Les Chroniques de VJC

18 juin 1940...ici Londres !

L’appel du 18 juin prononcé par le général de Gaulle et communément reconnu comme un document patrimonial de notre histoire. Si elle est aussi anniversaire d’une défaite (la bataille de Waterloo) cette date du 18 juin, anniversaire d’un acte fondateur, marque incontestablement l’histoire de la Nation France. Elle crée même sa propre histoire, suffisamment efficiente pour ne pas avoir besoin de rappeler le millésime, ne parle-t-on pas de l’« appel du 18 juin », de l’« Homme du 18 juin » sans autre précision, au point que bon nombre des élèves de nos classes hésitent entre 1939, 1940 et 1944 ?

Juin, mois si particulier, avec son avant goût de vacances, qui adoucit de ses parfums nostalgiques les plus affreux des reîtres.Au sacre du 7 juin 1654 de Louis XIV à Reims répond la formation du gouvernement Blum du 4 juin 1936, et comme un caprice de l’Histoire, le décret de Prairial du 10 juin 1794, marquant le début de la grande Terreur, semble donner la clé des raisons pour lesquelles le Front Populaire ne sut s’imposer comme tournant révolutionnaire radical. Juin des SAS français qui sont largués sur la France, ou le Cal SAS boutéard bléssé et achevé par l'ennemi le premier mort français de l'opération Overlord, juin des années sombres illuminé par les explosions de couleurs des bombes, des projectiles et des obus du débarquement allié du six, où 177 fusiliers marins du commando Kieffer se sont illustrés, combattant, aux coude-à-coude avec les anglo-américains, dans des sanglants Corps à corps contre les troupes allemandes d’occupation. Juste et suite logique d’un grand moment, le 18 juin 1940, l’appel de Londres du général de Gaulle.

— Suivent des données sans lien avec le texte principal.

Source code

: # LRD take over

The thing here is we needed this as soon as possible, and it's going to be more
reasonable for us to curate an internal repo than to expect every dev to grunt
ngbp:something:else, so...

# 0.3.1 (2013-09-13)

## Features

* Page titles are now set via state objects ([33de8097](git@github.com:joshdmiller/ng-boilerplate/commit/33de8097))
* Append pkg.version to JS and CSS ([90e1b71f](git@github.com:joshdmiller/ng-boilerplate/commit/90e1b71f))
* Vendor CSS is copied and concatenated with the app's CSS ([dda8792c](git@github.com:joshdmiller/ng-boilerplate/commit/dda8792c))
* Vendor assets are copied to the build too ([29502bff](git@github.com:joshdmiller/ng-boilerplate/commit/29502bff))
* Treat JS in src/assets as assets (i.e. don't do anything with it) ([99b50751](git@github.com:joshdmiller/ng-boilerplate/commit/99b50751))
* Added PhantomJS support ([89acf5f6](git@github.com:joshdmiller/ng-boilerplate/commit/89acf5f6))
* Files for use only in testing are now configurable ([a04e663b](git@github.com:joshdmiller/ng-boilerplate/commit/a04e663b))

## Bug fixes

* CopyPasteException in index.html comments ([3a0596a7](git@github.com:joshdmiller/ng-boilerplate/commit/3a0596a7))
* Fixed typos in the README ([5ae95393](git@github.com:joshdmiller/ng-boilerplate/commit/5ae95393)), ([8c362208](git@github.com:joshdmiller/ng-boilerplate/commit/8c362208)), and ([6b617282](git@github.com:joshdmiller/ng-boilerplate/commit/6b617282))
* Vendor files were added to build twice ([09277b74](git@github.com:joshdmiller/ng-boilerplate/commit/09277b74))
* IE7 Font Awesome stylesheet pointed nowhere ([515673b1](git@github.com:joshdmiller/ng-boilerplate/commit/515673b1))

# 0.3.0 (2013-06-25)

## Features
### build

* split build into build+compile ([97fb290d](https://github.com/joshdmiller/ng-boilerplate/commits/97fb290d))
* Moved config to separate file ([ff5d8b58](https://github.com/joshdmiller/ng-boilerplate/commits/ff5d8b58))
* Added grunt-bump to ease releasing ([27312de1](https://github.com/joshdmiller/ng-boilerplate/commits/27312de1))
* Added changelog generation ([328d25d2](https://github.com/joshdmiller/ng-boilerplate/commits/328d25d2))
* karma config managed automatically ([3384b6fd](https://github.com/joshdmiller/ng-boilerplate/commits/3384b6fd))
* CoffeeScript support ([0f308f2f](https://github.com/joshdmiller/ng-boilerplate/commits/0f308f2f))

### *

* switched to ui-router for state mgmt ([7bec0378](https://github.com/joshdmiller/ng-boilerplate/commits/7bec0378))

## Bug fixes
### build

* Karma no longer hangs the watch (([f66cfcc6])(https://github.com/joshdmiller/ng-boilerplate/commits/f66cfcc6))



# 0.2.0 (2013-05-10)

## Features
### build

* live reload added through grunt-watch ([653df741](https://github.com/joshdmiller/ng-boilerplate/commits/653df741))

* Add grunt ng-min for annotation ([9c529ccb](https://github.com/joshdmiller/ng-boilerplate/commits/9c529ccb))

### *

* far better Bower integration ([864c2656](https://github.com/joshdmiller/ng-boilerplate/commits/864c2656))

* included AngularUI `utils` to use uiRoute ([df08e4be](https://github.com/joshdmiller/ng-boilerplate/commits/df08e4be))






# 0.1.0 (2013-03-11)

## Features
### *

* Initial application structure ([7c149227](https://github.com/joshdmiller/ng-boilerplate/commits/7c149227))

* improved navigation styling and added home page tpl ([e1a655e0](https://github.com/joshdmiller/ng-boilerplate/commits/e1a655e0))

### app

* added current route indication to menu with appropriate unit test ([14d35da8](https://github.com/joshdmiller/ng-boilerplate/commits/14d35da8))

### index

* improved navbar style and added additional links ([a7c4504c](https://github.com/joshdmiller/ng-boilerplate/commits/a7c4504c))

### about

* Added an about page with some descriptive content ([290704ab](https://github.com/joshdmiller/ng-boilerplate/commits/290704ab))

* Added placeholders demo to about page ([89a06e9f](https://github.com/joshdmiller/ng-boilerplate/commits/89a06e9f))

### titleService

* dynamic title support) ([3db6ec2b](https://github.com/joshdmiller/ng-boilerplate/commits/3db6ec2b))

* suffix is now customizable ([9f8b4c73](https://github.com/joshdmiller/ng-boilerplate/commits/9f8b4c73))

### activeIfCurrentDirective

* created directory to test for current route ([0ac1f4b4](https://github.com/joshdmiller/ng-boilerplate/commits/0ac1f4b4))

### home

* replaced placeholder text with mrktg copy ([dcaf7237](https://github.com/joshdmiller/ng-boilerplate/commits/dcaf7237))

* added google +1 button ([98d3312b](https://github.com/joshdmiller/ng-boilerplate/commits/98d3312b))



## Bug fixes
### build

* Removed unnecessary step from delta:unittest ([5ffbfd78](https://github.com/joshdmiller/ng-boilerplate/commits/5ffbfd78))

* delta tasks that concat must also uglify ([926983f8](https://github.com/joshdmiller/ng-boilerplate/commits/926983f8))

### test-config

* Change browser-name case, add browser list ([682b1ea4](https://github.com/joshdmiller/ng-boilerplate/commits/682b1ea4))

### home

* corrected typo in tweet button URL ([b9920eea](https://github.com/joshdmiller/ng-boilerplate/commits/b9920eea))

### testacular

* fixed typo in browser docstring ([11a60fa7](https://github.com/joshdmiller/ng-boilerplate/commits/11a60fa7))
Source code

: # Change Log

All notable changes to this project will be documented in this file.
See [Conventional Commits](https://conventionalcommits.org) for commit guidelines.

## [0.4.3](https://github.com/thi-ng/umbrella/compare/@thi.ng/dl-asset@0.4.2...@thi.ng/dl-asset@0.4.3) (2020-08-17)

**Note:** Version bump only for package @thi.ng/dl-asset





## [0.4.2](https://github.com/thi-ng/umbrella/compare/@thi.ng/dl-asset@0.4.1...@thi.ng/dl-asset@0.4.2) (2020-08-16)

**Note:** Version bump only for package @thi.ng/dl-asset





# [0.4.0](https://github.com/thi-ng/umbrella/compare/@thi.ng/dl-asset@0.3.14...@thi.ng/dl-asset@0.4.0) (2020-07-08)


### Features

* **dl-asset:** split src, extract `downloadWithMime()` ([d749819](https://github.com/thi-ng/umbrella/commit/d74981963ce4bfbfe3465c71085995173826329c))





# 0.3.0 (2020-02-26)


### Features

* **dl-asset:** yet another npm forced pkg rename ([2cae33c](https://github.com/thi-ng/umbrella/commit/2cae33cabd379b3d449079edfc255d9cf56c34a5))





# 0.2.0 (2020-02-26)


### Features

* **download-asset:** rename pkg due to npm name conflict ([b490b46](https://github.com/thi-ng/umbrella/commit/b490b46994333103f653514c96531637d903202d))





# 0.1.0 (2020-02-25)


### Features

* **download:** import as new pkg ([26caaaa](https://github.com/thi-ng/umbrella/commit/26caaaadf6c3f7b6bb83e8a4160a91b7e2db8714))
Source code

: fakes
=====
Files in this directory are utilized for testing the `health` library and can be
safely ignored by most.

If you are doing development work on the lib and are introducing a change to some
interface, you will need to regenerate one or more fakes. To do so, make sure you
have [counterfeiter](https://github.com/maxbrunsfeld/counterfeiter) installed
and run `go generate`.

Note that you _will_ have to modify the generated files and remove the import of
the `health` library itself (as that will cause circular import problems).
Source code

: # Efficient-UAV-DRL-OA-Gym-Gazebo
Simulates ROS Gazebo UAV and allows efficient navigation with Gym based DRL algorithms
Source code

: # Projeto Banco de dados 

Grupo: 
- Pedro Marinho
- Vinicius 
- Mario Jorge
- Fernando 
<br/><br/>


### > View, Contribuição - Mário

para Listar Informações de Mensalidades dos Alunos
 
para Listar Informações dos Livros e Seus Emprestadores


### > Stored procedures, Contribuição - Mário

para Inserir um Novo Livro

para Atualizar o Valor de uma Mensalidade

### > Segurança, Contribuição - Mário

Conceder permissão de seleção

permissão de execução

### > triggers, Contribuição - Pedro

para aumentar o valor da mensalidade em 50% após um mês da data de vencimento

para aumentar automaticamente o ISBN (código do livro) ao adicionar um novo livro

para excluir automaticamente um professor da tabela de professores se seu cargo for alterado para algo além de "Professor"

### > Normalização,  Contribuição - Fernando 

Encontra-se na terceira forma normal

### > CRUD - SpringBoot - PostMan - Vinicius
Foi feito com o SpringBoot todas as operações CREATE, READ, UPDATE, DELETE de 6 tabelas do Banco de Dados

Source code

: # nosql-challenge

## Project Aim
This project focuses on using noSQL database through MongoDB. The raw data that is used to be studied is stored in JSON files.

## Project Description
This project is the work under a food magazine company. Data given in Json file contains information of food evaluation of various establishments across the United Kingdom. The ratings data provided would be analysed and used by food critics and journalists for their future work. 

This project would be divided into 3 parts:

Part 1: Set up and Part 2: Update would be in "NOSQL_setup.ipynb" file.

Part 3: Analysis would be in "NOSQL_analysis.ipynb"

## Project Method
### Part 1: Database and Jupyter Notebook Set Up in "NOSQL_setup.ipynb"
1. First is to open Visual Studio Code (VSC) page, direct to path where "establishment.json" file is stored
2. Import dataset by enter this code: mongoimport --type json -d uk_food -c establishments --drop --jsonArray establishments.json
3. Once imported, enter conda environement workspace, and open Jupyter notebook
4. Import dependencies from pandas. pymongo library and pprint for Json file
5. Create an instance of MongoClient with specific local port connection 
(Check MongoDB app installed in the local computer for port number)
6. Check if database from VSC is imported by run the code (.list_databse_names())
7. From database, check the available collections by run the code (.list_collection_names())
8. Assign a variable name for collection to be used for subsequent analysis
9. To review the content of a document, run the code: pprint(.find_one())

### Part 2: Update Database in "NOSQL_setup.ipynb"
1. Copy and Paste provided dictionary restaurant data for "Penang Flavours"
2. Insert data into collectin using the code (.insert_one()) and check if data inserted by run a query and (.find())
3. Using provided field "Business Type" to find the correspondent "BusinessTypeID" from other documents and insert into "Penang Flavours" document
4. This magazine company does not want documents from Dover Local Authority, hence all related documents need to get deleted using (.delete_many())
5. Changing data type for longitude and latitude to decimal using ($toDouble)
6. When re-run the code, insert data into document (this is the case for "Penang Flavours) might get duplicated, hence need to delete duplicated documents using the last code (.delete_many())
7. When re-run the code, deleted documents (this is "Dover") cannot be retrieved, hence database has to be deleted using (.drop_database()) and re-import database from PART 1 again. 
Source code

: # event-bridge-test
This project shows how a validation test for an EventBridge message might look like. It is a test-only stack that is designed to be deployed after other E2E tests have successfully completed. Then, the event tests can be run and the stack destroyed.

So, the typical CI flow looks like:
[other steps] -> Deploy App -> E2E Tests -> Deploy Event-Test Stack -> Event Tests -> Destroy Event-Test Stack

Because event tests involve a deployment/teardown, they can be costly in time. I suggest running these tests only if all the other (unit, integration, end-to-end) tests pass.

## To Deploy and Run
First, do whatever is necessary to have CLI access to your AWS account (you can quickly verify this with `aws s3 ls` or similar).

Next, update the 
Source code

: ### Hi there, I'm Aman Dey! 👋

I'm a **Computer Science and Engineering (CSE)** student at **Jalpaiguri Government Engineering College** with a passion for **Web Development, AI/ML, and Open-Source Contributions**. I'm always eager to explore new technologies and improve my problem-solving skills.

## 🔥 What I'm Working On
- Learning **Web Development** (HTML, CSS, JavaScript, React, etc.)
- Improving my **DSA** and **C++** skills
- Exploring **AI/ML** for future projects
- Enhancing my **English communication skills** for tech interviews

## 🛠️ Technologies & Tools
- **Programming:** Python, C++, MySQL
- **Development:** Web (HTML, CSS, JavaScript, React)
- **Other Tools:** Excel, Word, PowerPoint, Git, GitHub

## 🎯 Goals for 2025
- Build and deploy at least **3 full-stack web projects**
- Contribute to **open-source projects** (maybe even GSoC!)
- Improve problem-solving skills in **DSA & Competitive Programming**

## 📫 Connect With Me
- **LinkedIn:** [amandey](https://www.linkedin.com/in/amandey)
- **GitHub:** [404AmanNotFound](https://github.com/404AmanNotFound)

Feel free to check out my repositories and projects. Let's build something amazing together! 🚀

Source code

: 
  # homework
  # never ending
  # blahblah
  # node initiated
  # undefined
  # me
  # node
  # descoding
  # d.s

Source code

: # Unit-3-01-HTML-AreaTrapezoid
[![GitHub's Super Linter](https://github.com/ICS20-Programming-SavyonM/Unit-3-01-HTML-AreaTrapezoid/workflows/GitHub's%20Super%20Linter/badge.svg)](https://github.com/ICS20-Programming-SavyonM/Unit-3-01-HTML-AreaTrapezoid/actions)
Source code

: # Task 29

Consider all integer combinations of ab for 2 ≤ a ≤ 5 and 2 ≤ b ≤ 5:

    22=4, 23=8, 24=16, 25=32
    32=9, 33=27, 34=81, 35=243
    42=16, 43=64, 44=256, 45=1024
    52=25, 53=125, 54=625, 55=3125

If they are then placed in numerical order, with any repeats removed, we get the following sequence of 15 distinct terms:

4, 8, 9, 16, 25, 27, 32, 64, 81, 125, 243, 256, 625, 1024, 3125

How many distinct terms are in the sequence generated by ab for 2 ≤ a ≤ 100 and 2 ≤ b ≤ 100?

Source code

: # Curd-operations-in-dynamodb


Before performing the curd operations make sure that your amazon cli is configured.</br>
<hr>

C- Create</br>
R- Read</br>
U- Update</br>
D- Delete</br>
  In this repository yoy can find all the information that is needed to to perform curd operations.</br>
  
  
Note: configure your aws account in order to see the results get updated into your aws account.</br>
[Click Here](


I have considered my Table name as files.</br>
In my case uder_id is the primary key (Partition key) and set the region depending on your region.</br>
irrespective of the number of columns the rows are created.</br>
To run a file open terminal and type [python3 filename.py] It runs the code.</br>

L'auteur de l'appel, bien que sa famille vive à Paris, Charles de Gaulle voit le jour dans une maison de la rue Princesse à Lille, le 22 novembre 1890, enfant d’un milieu de bourgeoisie parisienne classique par son père et de bourgeoisie du textile du nord de la France par sa mère.Il suit ses classes primaires chez les Frères des écoles chrétiennes, puis entre au collège de l’Immaculée conception, où il se montre fort en histoire et en français, négligeant le reste. Reçu au baccalauréat le 19 juillet 1906, 1re série Latin-Grec. Il poursuit ses études en Belgique après l’interdiction faite aux congrégations d’enseigner en France. Bien qu’il n’y ait aucune tradition militaire dans sa famille, il prépare Saint-Cyr au collège Stanislas, y est reçu le 30 septembre 1909. En poste à Arras, pour son stage d’homme de troupe, refusant la promiscuité des casernes républicaines, il reçoit divers surnoms, « la grande asperge », « double mètre », mais celui de « connétable » (plus haute distinction militaire de la monarchie) le cerne sans doute davantage pour ses congénères. Il manifeste très vite une réelle ambition. À Saint-Cyr, en 1910, issu de la promotion Fez, il choisit l’infanterie, se montre brillant élève, sauf en sport et en tir, et se classe 13e à la sortie de l’école. Il choisit alors de retourner au 33e régiment d’infanterie à Arras, préférant le sol de France à l’exotisme colonial. Philippe Pétain commande ce régiment. Entre celui que de Gaulle surnomme rapidement « précis le Sec » et le futur père de la France Libre, une communauté de religion, un même anticonformisme vis-à-vis du commandement, permettent l’instauration d’une certaine sympathie. La volonté de rester sur la terre de France marque les deux hommes. Cependant la même envie se traduit en juin 1940 par des décisions diamétralement opposées dans les faits, dans leur impact mais aussi sur l’avenir de chacun des deux hommes, sur l’avenir même de la Nation.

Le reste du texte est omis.